In the future, the past will not be excavated; it will be retrieved.
The thesis “Cold Data” builds on the premise according to which, as the volume of each individual’s personal data on the Cloud is growing exponentially larger, we collectively start questioning whether this digital existence is inferior or even simply supplementary to the corporeal one. Based on this thought, this thesis examines the ways through which this new condition is able to inform the landscapes of death and recharge their symbolical aspect as the prime landscapes of memory, body management and personal data archiving. More specifically, it attempts to reclaim the practice of archiving as the core of a commonly shared, accessible death culture and introduce a new typology for the death landscape of the digital era.
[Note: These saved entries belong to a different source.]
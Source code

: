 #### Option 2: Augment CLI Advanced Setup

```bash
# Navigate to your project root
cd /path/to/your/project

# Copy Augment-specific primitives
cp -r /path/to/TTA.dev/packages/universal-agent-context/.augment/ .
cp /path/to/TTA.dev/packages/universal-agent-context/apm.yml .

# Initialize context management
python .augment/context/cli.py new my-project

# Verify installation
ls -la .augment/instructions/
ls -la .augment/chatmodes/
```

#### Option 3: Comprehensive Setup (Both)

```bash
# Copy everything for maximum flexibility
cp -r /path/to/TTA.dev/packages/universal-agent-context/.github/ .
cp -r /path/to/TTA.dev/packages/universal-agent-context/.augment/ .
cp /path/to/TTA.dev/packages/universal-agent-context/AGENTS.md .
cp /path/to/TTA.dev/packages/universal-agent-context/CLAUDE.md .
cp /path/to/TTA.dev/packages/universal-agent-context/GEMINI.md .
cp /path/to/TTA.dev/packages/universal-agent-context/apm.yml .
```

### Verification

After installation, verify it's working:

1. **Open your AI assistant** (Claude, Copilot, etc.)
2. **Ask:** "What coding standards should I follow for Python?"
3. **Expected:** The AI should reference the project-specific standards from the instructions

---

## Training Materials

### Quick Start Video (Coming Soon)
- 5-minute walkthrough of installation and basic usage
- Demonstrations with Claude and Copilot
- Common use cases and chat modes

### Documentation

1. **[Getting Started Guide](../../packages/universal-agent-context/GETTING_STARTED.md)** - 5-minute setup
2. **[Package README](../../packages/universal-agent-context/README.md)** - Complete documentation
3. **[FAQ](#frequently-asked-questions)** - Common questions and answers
The proposed design draws references from the architecture of technological infrastructure such as server farms, data storage vaults and modular data centres while simultaneously keeping at its core the relationship between architecture and landscape, especially how the latter has marked the evolution of the death spaces since the 18th century. Special attention is paid on the reading of the island as a self-contained, existing-in-itself world of limits, otherness and imaginaires and the reading of the ground as the geophysical world of transmission, storage and archiving of information. Finally, the narrative of the architectural proposal is constructed on three, fundamental and complementary connections: the relationship between man and landscape (island), man and cognition - information (cenotaph) and finally, that between man and body (crematorium).